ACTION ITEM:
Please copy all of the entries exactly, but drop every picture.

(Saved entries)

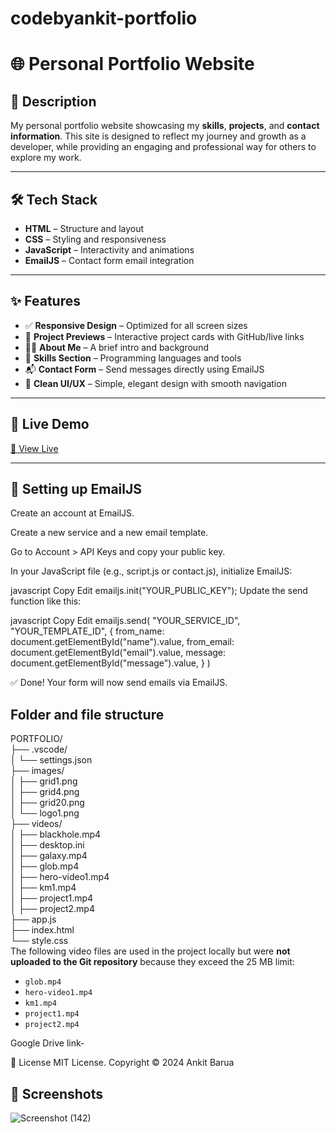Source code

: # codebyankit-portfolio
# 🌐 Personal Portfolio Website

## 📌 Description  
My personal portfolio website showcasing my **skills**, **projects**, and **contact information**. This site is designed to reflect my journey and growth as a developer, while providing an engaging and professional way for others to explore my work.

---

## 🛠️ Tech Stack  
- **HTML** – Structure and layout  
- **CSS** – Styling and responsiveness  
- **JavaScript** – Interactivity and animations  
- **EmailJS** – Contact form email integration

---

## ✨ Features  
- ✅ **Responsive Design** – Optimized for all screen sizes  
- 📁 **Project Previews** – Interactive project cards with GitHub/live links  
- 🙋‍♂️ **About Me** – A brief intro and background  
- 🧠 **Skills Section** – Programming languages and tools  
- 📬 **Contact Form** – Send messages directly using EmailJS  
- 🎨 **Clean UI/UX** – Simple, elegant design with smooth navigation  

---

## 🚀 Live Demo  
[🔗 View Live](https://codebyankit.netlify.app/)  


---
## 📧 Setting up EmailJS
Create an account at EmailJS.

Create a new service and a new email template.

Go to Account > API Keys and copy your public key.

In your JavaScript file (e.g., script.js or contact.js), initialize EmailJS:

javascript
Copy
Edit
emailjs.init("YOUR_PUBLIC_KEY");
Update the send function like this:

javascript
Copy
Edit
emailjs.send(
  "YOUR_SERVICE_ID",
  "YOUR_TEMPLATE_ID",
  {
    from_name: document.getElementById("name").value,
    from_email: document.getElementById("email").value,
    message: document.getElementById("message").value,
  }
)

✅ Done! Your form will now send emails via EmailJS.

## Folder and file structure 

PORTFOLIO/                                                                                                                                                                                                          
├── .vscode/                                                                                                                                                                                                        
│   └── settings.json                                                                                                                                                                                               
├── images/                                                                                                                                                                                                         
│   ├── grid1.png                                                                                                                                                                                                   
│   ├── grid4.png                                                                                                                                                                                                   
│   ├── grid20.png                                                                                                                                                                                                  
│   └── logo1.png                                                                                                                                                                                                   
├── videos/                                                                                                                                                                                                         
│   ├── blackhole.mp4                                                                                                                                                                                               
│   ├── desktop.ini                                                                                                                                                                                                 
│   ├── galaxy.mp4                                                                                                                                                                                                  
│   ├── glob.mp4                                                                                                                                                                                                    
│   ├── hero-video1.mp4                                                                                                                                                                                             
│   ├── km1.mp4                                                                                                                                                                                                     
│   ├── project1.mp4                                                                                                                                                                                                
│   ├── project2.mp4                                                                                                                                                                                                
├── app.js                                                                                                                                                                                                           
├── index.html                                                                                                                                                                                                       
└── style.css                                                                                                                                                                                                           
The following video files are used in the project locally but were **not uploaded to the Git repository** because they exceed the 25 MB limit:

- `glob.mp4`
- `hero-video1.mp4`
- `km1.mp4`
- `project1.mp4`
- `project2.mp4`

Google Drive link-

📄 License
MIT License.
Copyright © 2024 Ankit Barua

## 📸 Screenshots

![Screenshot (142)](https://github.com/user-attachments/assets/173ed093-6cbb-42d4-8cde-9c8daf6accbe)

ANSWER SPACE:
Source code

: # codebyankit-portfolio
# 🌐 Personal Portfolio Website

## 📌 Description  
My personal portfolio website showcasing my **skills**, **projects**, and **contact information**. This site is designed to reflect my journey and growth as a developer, while providing an engaging and professional way for others to explore my work.

---

## 🛠️ Tech Stack  
- **HTML** – Structure and layout  
- **CSS** – Styling and responsiveness  
- **JavaScript** – Interactivity and animations  
- **EmailJS** – Contact form email integration

---

## ✨ Features  
- ✅ **Responsive Design** – Optimized for all screen sizes  
- 📁 **Project Previews** – Interactive project cards with GitHub/live links  
- 🙋‍♂️ **About Me** – A brief intro and background  
- 🧠 **Skills Section** – Programming languages and tools  
- 📬 **Contact Form** – Send messages directly using EmailJS  
- 🎨 **Clean UI/UX** – Simple, elegant design with smooth navigation  

---

## 🚀 Live Demo  
[🔗 View Live](https://codebyankit.netlify.app/)  


---
## 📧 Setting up EmailJS
Create an account at EmailJS.

Create a new service and a new email template.

Go to Account > API Keys and copy your public key.

In your JavaScript file (e.g., script.js or contact.js), initialize EmailJS:

javascript
Copy
Edit
emailjs.init("YOUR_PUBLIC_KEY");
Update the send function like this:

javascript
Copy
Edit
emailjs.send(
  "YOUR_SERVICE_ID",
  "YOUR_TEMPLATE_ID",
  {
    from_name: document.getElementById("name").value,
    from_email: document.getElementById("email").value,
    message: document.getElementById("message").value,
  }
)

✅ Done! Your form will now send emails via EmailJS.

## Folder and file structure 

PORTFOLIO/                                                                                                                                                                                                          
├── .vscode/                                                                                                                                                                                                        
│   └── settings.json                                                                                                                                                                                               
├── images/                                                                                                                                                                                                         
│   ├── grid1.png                                                                                                                                                                                                   
│   ├── grid4.png                                                                                                                                                                                                   
│   ├── grid20.png                                                                                                                                                                                                  
│   └── logo1.png                                                                                                                                                                                                   
├── videos/                                                                                                                                                                                                         
│   ├── blackhole.mp4                                                                                                                                                                                               
│   ├── desktop.ini                                                                                                                                                                                                 
│   ├── galaxy.mp4                                                                                                                                                                                                  
│   ├── glob.mp4                                                                                                                                                                                                    
│   ├── hero-video1.mp4                                                                                                                                                                                             
│   ├── km1.mp4                                                                                                                                                                                                     
│   ├── project1.mp4                                                                                                                                                                                                
│   ├── project2.mp4                                                                                                                                                                                                
├── app.js                                                                                                                                                                                                           
├── index.html                                                                                                                                                                                                       
└── style.css                                                                                                                                                                                                           
The following video files are used in the project locally but were **not uploaded to the Git repository** because they exceed the 25 MB limit:

- `glob.mp4`
- `hero-video1.mp4`
- `km1.mp4`
- `project1.mp4`
- `project2.mp4`

Google Drive link-

📄 License
MIT License.
Copyright © 2024 Ankit Barua

## 📸 Screenshots

![Screenshot (142)](https://github.com/user-attachments/assets/173ed093-6cbb-42d4-8cde-9c8daf6accbe)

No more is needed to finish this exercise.